Q: Does the young political organization, Molodaya Gvardia, concern itself with issues regarding city upkeep? Issues like ecology or construction?

MARIA SERGEYEVA: In summer, Molodaya Gvardia opened an ecology department. Although I am not directly involved with it, one of its main aims is to become familiar with ecological problems in various regions of Russia.

Q: Have you yourself ever thought about the issues regarding waste management in Moscow?

MARIA SERGEYEVA: Before I found out a rubbish burning plant was going to be built right underneath my window, I did not think about ecological issues at all. I understood that Moscow has a large population, many cars, and therefore a lot of pollution, but the problem, just like for most Russians, did not hit close to home. After it sunk in that I was going to have to breath in filthy air, I began reading a lot about the issue.

Q: How do you propose to get rid of these tons of different types of trash? Dumps or incinerators?
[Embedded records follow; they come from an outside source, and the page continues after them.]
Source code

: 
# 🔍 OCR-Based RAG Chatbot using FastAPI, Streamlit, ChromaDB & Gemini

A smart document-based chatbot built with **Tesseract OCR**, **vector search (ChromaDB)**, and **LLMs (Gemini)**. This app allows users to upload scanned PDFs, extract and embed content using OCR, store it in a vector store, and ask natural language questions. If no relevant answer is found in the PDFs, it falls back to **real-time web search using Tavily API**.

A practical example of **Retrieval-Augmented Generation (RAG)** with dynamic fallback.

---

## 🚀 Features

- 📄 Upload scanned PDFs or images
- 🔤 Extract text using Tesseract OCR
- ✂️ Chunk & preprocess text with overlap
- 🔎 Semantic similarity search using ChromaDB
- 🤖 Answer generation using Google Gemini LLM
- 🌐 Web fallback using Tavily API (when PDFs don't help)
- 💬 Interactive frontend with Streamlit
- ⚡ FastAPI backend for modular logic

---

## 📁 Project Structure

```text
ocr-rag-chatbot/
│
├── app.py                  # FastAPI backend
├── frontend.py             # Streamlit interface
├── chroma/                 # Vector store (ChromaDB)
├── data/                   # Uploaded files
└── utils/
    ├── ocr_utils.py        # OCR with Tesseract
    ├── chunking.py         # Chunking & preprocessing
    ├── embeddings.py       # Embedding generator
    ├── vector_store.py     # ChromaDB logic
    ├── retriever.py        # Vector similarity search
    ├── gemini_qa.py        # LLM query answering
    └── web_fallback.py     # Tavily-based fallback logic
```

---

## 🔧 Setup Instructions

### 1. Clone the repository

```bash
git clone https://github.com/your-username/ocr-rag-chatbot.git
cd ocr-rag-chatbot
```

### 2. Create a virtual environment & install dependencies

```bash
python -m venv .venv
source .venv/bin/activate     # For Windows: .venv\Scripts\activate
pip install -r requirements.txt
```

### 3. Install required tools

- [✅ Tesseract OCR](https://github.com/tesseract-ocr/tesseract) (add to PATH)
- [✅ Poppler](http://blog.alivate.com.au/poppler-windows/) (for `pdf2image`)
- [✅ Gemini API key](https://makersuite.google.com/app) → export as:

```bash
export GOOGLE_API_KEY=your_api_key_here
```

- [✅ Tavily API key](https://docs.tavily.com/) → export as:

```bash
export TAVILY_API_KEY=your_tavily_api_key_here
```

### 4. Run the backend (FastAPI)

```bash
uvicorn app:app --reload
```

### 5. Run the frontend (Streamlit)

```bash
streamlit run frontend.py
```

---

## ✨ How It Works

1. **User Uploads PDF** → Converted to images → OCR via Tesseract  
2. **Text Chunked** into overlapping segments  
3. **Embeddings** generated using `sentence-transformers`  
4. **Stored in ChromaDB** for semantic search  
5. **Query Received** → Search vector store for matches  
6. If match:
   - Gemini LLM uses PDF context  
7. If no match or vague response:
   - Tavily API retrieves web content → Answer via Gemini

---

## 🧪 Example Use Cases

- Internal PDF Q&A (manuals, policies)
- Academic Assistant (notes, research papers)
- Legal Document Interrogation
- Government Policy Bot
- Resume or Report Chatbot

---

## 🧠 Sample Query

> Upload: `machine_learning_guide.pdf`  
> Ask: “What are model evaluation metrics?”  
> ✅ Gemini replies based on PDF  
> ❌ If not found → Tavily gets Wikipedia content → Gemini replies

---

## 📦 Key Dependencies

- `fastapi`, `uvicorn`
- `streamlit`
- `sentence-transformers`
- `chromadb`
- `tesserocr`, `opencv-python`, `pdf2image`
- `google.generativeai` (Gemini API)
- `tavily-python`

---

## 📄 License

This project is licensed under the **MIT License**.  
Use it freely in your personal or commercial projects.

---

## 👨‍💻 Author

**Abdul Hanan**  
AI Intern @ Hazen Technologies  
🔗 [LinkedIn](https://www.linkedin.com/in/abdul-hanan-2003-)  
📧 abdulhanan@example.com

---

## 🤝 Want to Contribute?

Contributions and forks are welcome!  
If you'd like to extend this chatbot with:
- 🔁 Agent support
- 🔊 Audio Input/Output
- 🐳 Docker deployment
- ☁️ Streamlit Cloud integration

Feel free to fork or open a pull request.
MARIA SERGEYEVA: Neither. I am for recycling. The problem is that right now people are blaming Mayor Yury Luzhkov. I don't think it's the mayor's problem. The fault is in the hands of the people who gave him the incompetent plans to build these incinerators. Dumps don't solve the problem because what are you going to do with the trash after its there, and like I said, there is no room. The problem with incinerators is that after burning 10 tonnes of waste, 3 tonnes of highly toxic waste is released into the air. Highly toxic waste has a very high level of dioxins. I heard from the officials that this toxic waste will be mixed into the roads. If there is rain all of it going to eventually be released into the ground. The best way to solve this problem is supporting a strict recycling program through advertising.

Q: City Hall's plans to building trash burning plants will raise concerns among the residents of those neighborhoods in which the plants will be built. Whose side will Molodaya Gvardia take if protests arise? Will you support city authorities, or will you stand on the side of the people?

MARIA SERGEYEVA: I won't just support the protests of the people, but I will myself be part of the protest. I am not ready to breathe in these dioxins, and I don't plan on just leaving my neighbourhood. My mother grew up in this neighbourhood, and I plan on living here as well. This neighbourhood is my home. For that matter, millions of Muscovites consider these neighbourhoods their homes. Not protesting against these incinerators is a crime against humanity.

Q: Your organization will also support the people?

MARIA SERGEYEVA: First of all we will always be on the side of the people. But I would like to reiterate that Luzhkov, is just as much a citizen as I am. Molodaya Gvardia, however, doesn't think he is at fault, we just think he received very faulty expertise. It is understood that the mayor has many problems to deal with in the city. The people who gave him the plans for the incinerators are at fault. Luzhkov does not have the capability to single handedly to solve this problem. Since Moscow is surrounded by the Moscow Ring Road he can't build these trash-burning factories anywhere else, so we need the help of [Presidient] Dmitry Medvedev to unite all governors of all regions, so that we can solve this problem together.